Today’s Cubs Birthdays (July 3)
~Moises Alou 1966– (Cubs 2002-2004)
Moises had a borderline Hall of Fame career. He was a seven-time All-Star, a two-time Silver Slugger award winner, a World Series champion, hit over .300 for his entire 17-year career, and slugged more than 300 lifetime homers. Those numbers are very nearly HOF caliber. Unfortunately for Moises he also played in the steroids era, and he’s not really remembered for his hitting at all. Cubs fans remember Moises for two things more than anything else. First of all, he admitted that he urinated on his hands before every game to toughen his hands. That’s a difficult visual to shake. But more importantly, he was in the middle of that infamous Bartman moment for the team that came only five outs away from winning the 2003 NL pennant. Moises was the one who was trying to catch the ball Bartman got his hands on, and Moises was the one who created a scene on the field, which riled up the fans and his teammates. If he had simply gone back to his position, likely nothing bad would have occurred. When ESPN produced a special on the tenth anniversary of the infamous event (in 2013), Moises also admitted that he and Aramis Ramirez decided after Game 6 to book their flights back to the Dominican because they just knew they wouldn’t win Game 7. I’d like my money back for those Game 7 tickets please. (Photo: Topps 2003 Baseball Card)

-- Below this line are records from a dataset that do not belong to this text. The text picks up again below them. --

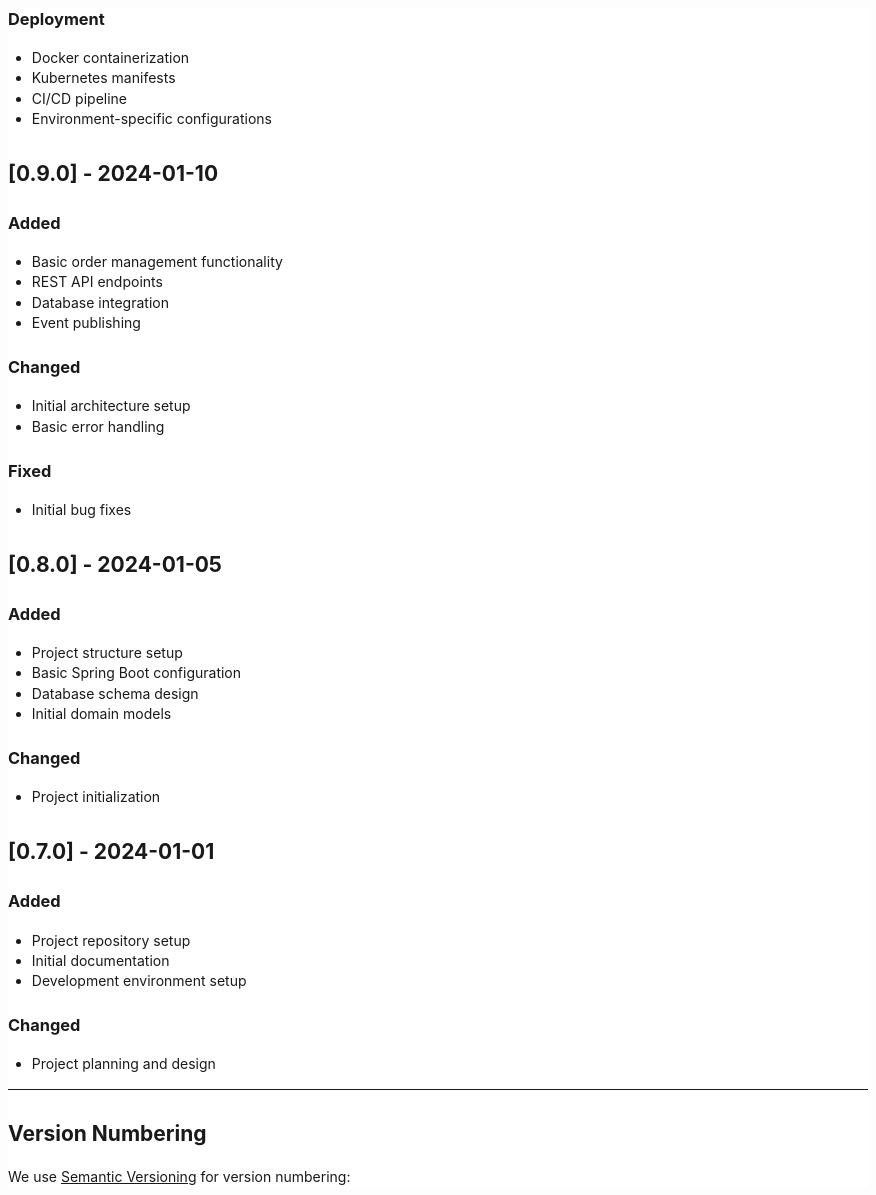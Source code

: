 ### Deployment
- Docker containerization
- Kubernetes manifests
- CI/CD pipeline
- Environment-specific configurations

## [0.9.0] - 2024-01-10

### Added
- Basic order management functionality
- REST API endpoints
- Database integration
- Event publishing

### Changed
- Initial architecture setup
- Basic error handling

### Fixed
- Initial bug fixes

## [0.8.0] - 2024-01-05

### Added
- Project structure setup
- Basic Spring Boot configuration
- Database schema design
- Initial domain models

### Changed
- Project initialization

## [0.7.0] - 2024-01-01

### Added
- Project repository setup
- Initial documentation
- Development environment setup

### Changed
- Project planning and design

---

## Version Numbering

We use [Semantic Versioning](https://semver.org/) for version numbering:
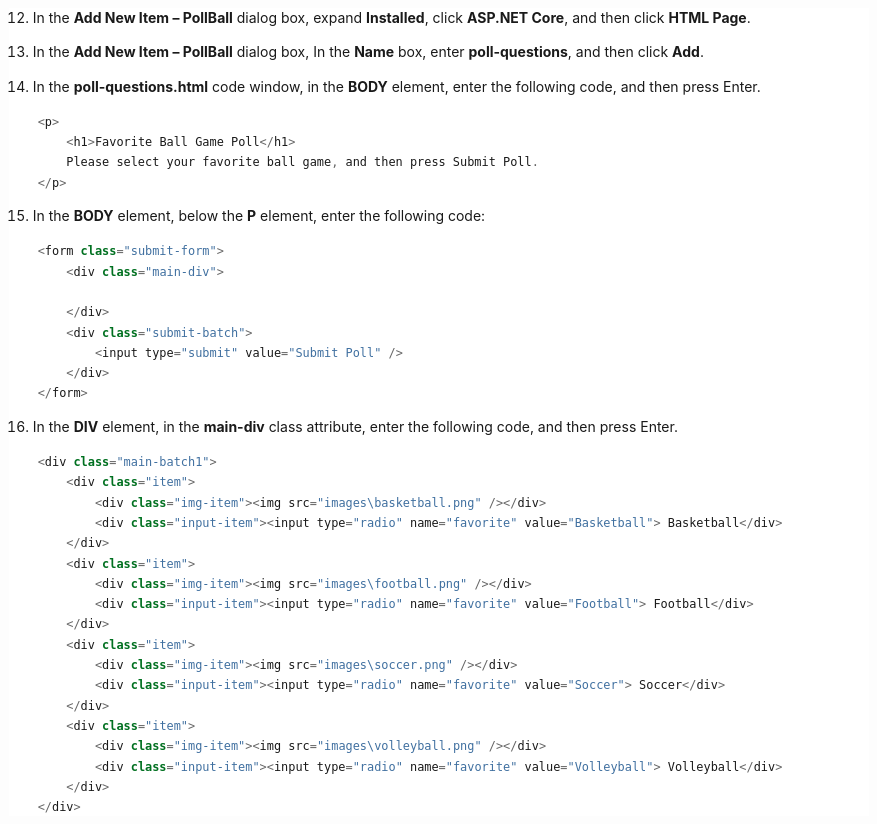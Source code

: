 12.	In the **Add New Item – PollBall** dialog box, expand **Installed**, click **ASP.NET Core**, and then click **HTML Page**.

13. In the **Add New Item – PollBall** dialog box, In the **Name** box, enter **poll-questions**, and then click **Add**.

14. In the **poll-questions.html** code window, in the **BODY** element,  enter the following code, and then press Enter.
```cs
    <p>
        <h1>Favorite Ball Game Poll</h1>
        Please select your favorite ball game, and then press Submit Poll.
    </p>
```

15. In the **BODY** element, below the **P** element, 	enter the following code:
```cs
    <form class="submit-form">
        <div class="main-div">

        </div>
        <div class="submit-batch">
            <input type="submit" value="Submit Poll" />
        </div>
    </form>
```

16. In the **DIV** element, in the **main-div** class attribute, enter the following code, and then press Enter.
```cs
    <div class="main-batch1">
        <div class="item">
            <div class="img-item"><img src="images\basketball.png" /></div>
            <div class="input-item"><input type="radio" name="favorite" value="Basketball"> Basketball</div>
        </div>
        <div class="item">
            <div class="img-item"><img src="images\football.png" /></div>
            <div class="input-item"><input type="radio" name="favorite" value="Football"> Football</div>
        </div>
        <div class="item">
            <div class="img-item"><img src="images\soccer.png" /></div>
            <div class="input-item"><input type="radio" name="favorite" value="Soccer"> Soccer</div>
        </div>
        <div class="item">
            <div class="img-item"><img src="images\volleyball.png" /></div>
            <div class="input-item"><input type="radio" name="favorite" value="Volleyball"> Volleyball</div>
        </div>
    </div>
```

~Casey Coleman 1987– (2010-2012)
The son of former big league pitcher Joe Coleman (who also pitched briefly for the Cubs in 1976) and grandson of former big league pitcher Joe Coleman (an All-Star with the Athletics in the 40s), Casey was a starting pitcher for the Cubs for several seasons. He mostly bounced between Iowa and the Cubs, serving as a sixth starter when needed or filling in for injured members of the starting rotation. He won 7 games over three seasons.
~Zach Putnam 1987– (Cubs 2013)
Putnam pitched for four teams in the big leagues, including the Cubs in 2013. His stint with the Cubs is probably not on his highlight reel. In five games he registered an ERA of 18.90. He had a much better run on the south side of Chicago after leaving the Cubs.
~John Koronka 1980– (Cubs 2005)
Koronka came up from Iowa in 2005 and filled in for injured Cubs starters. It didn’t go well. He had a 7.47 ERA. He later pitched for the Rangers and the Marlins, and also spent a year in Japan. After his playing career, the Cubs hired him as a scout.
~Matt Keough 1955– (Cubs 1986)
Matt’s father Marty played for the Cubs when Matt was 11 years old. Matt got off to a good start in his own big league career. He was an All-Star in his second year, but soon developed arm problems. After that, Keough managed to hang on in the big leagues for another six years despite having very little success. One of those years (1986) was with the Cubs. He was 2-2 with a 4.97 ERA when the Cubs released him in June.
~Cliff Curtis 1881–1943 (Cubs 1911)
Cliff was a very mediocre pitcher about a hundred years ago. One year with the Boston Braves he had an incredible record of 6 wins and 24 losses. During that season he set a record with 23 consecutive losses. That record was later broken by future Cub Anthony Young. Curtis still has the record for most consecutive starts without a win (28), although that was tied by future Cub Matt Keough. With the Cubs Cliff was 1-2, with a 3.86 ERA.
~Tommy Hunter 1986– (Cubs 2015)
The right-handed reliever and former closer was acquired from the Orioles at the trading deadline (for Junior Lake) to bolster the Cubs bullpen down the stretch. Unfortunately, Hunter never really found his rhythm. He gave up four long balls in only 15.2 innings and posted an ERA over five. After the season he was permitted to leave via free agency.